## Task goal
Read the records and gather each line that includes "copy".

Top of Extracted information

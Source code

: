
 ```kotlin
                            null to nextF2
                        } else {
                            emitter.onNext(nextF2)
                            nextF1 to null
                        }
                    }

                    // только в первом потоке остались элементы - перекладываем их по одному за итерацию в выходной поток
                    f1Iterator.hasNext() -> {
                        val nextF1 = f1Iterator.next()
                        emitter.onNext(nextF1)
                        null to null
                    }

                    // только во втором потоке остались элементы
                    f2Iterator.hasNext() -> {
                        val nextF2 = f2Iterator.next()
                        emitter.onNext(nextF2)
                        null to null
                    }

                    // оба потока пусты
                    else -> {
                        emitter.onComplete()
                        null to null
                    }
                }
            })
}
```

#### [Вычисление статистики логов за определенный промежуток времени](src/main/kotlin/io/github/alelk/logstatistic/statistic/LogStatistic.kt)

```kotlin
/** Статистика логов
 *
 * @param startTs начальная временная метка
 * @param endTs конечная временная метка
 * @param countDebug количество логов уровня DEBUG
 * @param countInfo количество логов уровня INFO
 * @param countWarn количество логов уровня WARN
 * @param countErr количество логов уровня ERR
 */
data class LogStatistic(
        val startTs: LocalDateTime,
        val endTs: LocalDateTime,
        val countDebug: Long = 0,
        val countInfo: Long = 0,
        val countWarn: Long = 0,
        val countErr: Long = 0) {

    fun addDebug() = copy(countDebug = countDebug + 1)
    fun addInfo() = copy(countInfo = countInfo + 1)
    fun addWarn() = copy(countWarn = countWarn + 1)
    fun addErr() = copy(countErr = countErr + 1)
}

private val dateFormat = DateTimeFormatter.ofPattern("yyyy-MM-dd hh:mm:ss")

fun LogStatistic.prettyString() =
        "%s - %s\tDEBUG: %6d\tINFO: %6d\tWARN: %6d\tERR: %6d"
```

Bottom of Extracted information

## Written solution
    fun addDebug() = copy(countDebug = countDebug + 1)
    fun addInfo() = copy(countInfo = countInfo + 1)
    fun addWarn() = copy(countWarn = countWarn + 1)
    fun addErr() = copy(countErr = countErr + 1)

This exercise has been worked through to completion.